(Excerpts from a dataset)
= = =

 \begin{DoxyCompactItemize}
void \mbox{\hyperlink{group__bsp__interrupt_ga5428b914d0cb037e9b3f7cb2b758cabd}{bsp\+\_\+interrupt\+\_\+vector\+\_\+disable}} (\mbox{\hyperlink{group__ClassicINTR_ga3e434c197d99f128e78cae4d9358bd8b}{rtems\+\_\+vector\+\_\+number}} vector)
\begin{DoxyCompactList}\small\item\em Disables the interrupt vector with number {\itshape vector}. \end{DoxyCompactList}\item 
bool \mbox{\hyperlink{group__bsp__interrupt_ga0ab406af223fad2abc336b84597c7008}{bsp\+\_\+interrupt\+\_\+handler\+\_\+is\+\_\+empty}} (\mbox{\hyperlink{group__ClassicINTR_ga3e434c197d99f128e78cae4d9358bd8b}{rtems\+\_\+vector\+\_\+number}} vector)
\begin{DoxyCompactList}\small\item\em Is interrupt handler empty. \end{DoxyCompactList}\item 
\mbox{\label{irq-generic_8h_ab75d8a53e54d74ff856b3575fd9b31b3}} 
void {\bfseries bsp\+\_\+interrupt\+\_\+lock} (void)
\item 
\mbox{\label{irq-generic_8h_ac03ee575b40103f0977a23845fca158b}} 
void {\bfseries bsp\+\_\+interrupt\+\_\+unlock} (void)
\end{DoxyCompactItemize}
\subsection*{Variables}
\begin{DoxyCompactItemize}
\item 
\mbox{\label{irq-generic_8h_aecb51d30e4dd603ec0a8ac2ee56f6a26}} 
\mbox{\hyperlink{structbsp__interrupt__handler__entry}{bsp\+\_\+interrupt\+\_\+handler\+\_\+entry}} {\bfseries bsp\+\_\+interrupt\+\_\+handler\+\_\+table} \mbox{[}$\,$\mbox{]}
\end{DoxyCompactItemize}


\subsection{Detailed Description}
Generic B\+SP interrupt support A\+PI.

= = =

▶ **What needs to be done**
Copy the records above, keeping each line identical.

▶ **Solution to this exercise**
 \begin{DoxyCompactItemize}
void \mbox{\hyperlink{group__bsp__interrupt_ga5428b914d0cb037e9b3f7cb2b758cabd}{bsp\+\_\+interrupt\+\_\+vector\+\_\+disable}} (\mbox{\hyperlink{group__ClassicINTR_ga3e434c197d99f128e78cae4d9358bd8b}{rtems\+\_\+vector\+\_\+number}} vector)
\begin{DoxyCompactList}\small\item\em Disables the interrupt vector with number {\itshape vector}. \end{DoxyCompactList}\item 
bool \mbox{\hyperlink{group__bsp__interrupt_ga0ab406af223fad2abc336b84597c7008}{bsp\+\_\+interrupt\+\_\+handler\+\_\+is\+\_\+empty}} (\mbox{\hyperlink{group__ClassicINTR_ga3e434c197d99f128e78cae4d9358bd8b}{rtems\+\_\+vector\+\_\+number}} vector)
\begin{DoxyCompactList}\small\item\em Is interrupt handler empty. \end{DoxyCompactList}\item 
\mbox{\label{irq-generic_8h_ab75d8a53e54d74ff856b3575fd9b31b3}} 
void {\bfseries bsp\+\_\+interrupt\+\_\+lock} (void)
\item 
\mbox{\label{irq-generic_8h_ac03ee575b40103f0977a23845fca158b}} 
void {\bfseries bsp\+\_\+interrupt\+\_\+unlock} (void)
\end{DoxyCompactItemize}
\subsection*{Variables}
\begin{DoxyCompactItemize}
\item 
\mbox{\label{irq-generic_8h_aecb51d30e4dd603ec0a8ac2ee56f6a26}} 
\mbox{\hyperlink{structbsp__interrupt__handler__entry}{bsp\+\_\+interrupt\+\_\+handler\+\_\+entry}} {\bfseries bsp\+\_\+interrupt\+\_\+handler\+\_\+table} \mbox{[}$\,$\mbox{]}
\end{DoxyCompactItemize}


\subsection{Detailed Description}
Generic B\+SP interrupt support A\+PI.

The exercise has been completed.